A group of porters working for France’s most prestigious auction house were sentenced to prison for a string of art thefts on Tuesday (6 September).
In May 2009, a judicial inquiry was launched into the crime ring operated by members of the l’Union des commissionnaires de l’Hôtel des Ventes (UCHV), the former art handlers’ union of the Hôtel Drouot in Paris. This followed an anonymous tip-off that a member of the union was in possession of a missing oil painting by 19th century French artist Gustave Courbet called ‘Seascape with Orange Sky’. In the subsequent police search operation, thousands of valuable artworks and artefacts were uncovered including Ming dynasty Chinese ceramics, paintings by Chagall and Matisse, sculptures and even rare costumes belonging to French mime artist Marcel Marceau.

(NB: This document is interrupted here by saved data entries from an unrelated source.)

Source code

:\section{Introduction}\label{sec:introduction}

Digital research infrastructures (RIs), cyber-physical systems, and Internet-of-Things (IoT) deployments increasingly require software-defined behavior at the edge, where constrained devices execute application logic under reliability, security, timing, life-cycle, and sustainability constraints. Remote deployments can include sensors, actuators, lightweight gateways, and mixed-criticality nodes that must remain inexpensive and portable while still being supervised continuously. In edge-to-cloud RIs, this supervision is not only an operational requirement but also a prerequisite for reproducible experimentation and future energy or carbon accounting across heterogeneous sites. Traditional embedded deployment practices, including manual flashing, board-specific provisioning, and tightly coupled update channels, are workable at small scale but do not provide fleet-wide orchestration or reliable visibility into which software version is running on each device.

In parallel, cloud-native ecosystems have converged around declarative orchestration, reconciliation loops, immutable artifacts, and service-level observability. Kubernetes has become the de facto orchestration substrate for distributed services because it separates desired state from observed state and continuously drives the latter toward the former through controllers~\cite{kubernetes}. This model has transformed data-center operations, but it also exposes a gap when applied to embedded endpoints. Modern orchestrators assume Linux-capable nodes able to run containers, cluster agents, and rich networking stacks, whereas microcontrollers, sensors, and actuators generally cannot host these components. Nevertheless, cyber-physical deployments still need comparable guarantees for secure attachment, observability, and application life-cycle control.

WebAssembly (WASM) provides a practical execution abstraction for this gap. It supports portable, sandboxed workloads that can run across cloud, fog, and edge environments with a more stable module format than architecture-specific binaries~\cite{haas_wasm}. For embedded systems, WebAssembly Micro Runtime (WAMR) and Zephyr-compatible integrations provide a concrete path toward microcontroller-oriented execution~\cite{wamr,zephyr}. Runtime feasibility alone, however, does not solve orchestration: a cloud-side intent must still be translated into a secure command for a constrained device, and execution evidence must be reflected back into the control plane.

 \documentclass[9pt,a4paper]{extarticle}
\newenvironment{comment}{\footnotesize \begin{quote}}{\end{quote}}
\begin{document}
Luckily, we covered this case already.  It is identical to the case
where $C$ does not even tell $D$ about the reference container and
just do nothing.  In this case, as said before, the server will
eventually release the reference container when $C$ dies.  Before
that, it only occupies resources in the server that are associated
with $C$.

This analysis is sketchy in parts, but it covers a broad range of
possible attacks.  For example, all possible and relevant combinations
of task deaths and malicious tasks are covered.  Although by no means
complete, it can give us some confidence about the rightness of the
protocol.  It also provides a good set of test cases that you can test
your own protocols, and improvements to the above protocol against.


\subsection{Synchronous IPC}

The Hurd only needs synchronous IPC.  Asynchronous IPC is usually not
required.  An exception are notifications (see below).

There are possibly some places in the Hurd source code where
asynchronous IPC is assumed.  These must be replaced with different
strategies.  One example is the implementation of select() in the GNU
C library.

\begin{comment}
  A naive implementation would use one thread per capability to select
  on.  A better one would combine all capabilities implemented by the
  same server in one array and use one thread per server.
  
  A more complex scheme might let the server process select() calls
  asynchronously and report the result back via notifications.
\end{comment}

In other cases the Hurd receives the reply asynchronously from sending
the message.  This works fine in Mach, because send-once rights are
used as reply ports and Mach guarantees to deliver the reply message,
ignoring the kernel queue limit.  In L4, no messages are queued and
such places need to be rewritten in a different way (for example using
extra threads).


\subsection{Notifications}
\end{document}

49 people were put on trial in March this year charged with organised theft, conspiracy to commit a crime and handling stolen goods. These included members of the UCHV as well as six Hôtel Drouot commissaires-priseurs (auctioneers). The court heard how the UCHV porters, also known as the ‘cols rouges’ after their red-collared uniforms, operated as a kind of secret criminal cooperative for several years stealing works during valuations of the estates of deceased collectors, en route to the Hôtel Drouot or from the storage sites where pieces were held while awaiting auction. This was considered a perk of the job and an act of “salvaging” or only “stealing from the dead”. According to Le Monde, one of the ‘cols rouges’ told police: “I cannot give you a single name of a commissioner who didn’t at one time or another steal in the exercise of his job … in fact, at the UCHV, theft was an institution. Everyone had a bite”.
After three weeks of testimony the Paris Criminal Court convicted 38 of the 49 defendants on trial. Those found guilty were sentenced to up to three years’ imprisonment and fined up to €60,000 (£50,400). Three auctioneers were given 18-month suspended sentences and fined €25,000 (£21,000) and the UCHV was dissolved and fined €220,000 (£185,000). Hôtel Drouot denied any knowledge of the practice and supported the convictions.